In the eyes of some, Kampala has indeed fallen in a way, first when leading local tabloids published the names of suspected gay Ugandans, then followed by the 2014 passing of the Anti-Homosexuality Act criminalising same sex relations – proposing life imprisonment and penalties for individuals, companies, media/other organizations supporting homosexuals (although it was later overturned by the courts). The outing by tabloids put the lives of those mentioned at risk, making some leave Uganda and seek asylum elsewhere. The Act generated an atmosphere of fear and insecurity for sexual minorities thanks to the high political temperatures raised both inside and outside Uganda, and it is no coincidence that it was in 2014 – after the passage of the bill – that the number of Ugandans crossing into Kenya increased markedly.
After spending time in Kampala, listening to different perspectives, I knew I had also to speak to UNHCR and other organisations working around this crisis in Kenya, in order to fill in the picture that was emerging.

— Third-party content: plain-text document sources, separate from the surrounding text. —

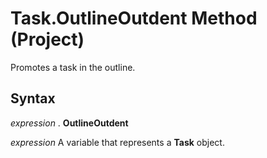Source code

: 
# Task.OutlineOutdent Method (Project)

Promotes a task in the outline.


## Syntax

 _expression_ . **OutlineOutdent**

 _expression_ A variable that represents a **Task** object.

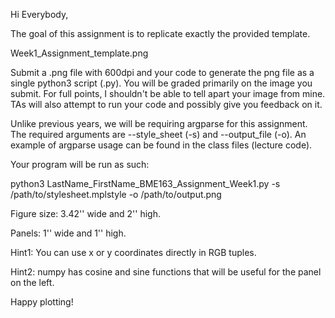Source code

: Hi Everybody,

The goal of this assignment is to replicate exactly the provided template.

Week1_Assignment_template.png

Submit a .png file with 600dpi and your code to generate the png file as a single python3 script (.py). You will be graded primarily on the image you submit. For full points, I shouldn't be able to tell apart your image from mine. TAs will also attempt to run your code and possibly give you feedback on it. 

Unlike previous years, we will be requiring argparse for this assignment. The required arguments are --style_sheet (-s) and --output_file (-o). An example of argparse usage can be found in the class files (lecture code).

Your program will be run as such:

python3 LastName_FirstName_BME163_Assignment_Week1.py -s /path/to/stylesheet.mplstyle -o /path/to/output.png

 

Figure size: 3.42'' wide and 2'' high.

Panels: 1'' wide and 1'' high.

Hint1: You can use x or y coordinates directly in RGB tuples.

Hint2: numpy has cosine and sine functions that will be useful for the panel on the left.

Happy plotting!
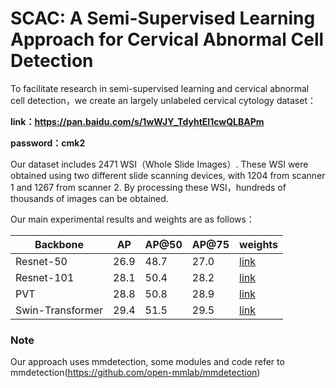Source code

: # SCAC: A Semi-Supervised Learning Approach for Cervical Abnormal Cell Detection 

To facilitate research in semi-supervised learning and cervical abnormal cell detection，we create an largely unlabeled cervical cytology dataset：  

**link：https://pan.baidu.com/s/1wWJY_TdyhtEI1cwQLBAPm** 

**password：cmk2**

Our dataset includes 2471 WSI（Whole Slide Images）. These WSI were obtained using two different slide scanning devices, with 1204 from scanner 1 and 1267 from scanner 2.
By processing these WSI，hundreds of thousands of images can be obtained. 


Our main experimental results and weights are as follows：

|   Backbone | AP | AP@50 | AP@75 | weights |
| ------- | ------- | ------- | ------- | ------- |
| Resnet-50 | 26.9 |  48.7 |  27.0  |[link](https://pan.baidu.com/s/1PKfM1atP_n_KuLkPam3Slw?pwd=1111)   |
| Resnet-101 | 28.1 |  50.4 |  28.2  | [link](https://pan.baidu.com/s/1otrr1pqPeXWXxE1wEJphlQ?pwd=1111)  |
| PVT  | 28.8 |  50.8  |  28.9 |[link](https://pan.baidu.com/s/1rK4i7BOXsL8GAAl6SMK0vA?pwd=1111)  |
| Swin-Transformer | 29.4 |  51.5  |  29.5  | [link](https://pan.baidu.com/s/1VUV4mpZasWv0SKR5XJheAw?pwd=1111)   |

### Note
Our approach uses mmdetection, some modules and code refer to mmdetection(https://github.com/open-mmlab/mmdetection)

In early 2011, a group of Ugandans on a journey to an unknown destination was intercepted by Kenyan police in the Northern Kenya town of Lodwar. On interrogation, the group told the police they were Ugandan lesbian, gay, bisexual, transgender and intersex asylum seekers escaping from Uganda. They were on their way to seek refuge at the Kakuma refugee camp, not too far away from Lodwar. At this point, the police didn’t know what to do with them.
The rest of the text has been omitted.